» Exercise directions
Across the entries below, work out how many lines contain "prentaður". Respond with the number and no other text.

» Data
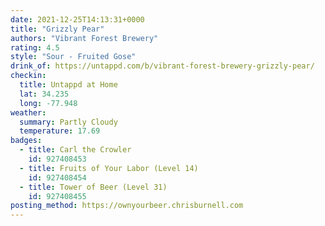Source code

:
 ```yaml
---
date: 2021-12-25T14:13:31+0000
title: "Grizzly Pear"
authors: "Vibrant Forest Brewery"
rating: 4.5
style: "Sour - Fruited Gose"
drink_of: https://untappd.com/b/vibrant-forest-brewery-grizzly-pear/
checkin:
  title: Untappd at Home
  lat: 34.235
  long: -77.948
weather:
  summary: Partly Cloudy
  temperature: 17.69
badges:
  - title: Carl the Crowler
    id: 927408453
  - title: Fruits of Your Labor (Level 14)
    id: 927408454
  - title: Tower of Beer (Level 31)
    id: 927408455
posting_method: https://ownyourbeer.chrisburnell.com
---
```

--

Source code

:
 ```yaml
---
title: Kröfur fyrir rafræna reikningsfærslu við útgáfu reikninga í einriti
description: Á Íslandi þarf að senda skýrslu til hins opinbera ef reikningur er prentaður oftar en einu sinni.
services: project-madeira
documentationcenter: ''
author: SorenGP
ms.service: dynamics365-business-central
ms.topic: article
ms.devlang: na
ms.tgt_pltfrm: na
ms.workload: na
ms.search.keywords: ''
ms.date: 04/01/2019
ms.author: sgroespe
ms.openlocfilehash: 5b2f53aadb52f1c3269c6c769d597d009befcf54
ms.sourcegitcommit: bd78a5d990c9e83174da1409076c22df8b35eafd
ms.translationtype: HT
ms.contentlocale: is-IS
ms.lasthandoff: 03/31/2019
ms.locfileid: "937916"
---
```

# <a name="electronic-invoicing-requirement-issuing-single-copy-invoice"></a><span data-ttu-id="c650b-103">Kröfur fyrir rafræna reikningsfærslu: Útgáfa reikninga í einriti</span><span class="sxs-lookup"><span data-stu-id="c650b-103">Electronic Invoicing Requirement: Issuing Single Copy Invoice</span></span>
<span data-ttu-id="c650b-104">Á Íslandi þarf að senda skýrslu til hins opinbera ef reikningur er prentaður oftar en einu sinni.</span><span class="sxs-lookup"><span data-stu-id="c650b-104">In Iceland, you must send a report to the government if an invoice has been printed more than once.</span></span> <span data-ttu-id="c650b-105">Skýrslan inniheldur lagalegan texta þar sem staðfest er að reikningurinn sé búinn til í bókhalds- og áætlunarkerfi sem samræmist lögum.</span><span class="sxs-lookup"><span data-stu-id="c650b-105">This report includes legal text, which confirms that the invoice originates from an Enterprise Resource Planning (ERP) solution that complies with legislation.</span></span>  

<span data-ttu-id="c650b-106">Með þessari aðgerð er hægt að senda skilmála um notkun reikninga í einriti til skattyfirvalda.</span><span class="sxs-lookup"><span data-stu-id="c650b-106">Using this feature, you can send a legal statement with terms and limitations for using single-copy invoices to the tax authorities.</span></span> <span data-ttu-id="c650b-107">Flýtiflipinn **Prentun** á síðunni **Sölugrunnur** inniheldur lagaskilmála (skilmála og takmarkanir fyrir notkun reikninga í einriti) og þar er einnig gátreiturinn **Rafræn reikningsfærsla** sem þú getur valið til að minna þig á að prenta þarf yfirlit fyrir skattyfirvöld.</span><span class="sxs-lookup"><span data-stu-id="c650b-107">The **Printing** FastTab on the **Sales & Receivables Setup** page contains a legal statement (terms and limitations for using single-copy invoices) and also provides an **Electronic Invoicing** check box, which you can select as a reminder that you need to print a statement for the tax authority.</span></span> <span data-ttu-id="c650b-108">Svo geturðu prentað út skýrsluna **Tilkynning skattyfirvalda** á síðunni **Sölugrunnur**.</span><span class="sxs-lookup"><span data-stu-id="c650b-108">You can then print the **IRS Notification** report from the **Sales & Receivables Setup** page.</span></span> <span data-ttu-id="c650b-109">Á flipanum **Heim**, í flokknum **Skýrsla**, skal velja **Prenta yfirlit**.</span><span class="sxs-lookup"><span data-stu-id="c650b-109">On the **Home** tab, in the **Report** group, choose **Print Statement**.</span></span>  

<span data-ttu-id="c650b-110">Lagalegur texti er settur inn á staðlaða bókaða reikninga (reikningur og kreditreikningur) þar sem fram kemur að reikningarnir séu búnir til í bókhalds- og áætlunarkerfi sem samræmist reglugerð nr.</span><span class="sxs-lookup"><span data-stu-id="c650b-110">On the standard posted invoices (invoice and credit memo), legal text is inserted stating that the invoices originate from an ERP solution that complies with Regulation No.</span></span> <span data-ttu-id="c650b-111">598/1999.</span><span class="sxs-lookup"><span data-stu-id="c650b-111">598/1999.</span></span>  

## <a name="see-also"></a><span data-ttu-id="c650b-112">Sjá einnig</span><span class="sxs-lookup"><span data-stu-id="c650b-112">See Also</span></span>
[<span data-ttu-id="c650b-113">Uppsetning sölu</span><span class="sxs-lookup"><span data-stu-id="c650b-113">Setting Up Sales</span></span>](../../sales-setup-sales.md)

---

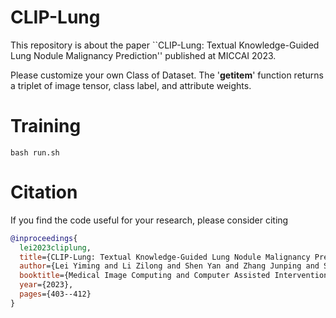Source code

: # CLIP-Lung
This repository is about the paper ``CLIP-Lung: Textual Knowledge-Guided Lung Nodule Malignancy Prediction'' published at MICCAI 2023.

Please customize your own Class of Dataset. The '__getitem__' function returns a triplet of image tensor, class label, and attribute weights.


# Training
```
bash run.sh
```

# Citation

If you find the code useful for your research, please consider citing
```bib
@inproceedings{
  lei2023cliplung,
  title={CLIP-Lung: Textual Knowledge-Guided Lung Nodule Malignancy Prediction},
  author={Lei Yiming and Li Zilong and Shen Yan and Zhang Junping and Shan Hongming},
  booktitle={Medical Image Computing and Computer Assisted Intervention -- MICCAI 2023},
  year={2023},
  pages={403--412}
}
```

» Solved problem
2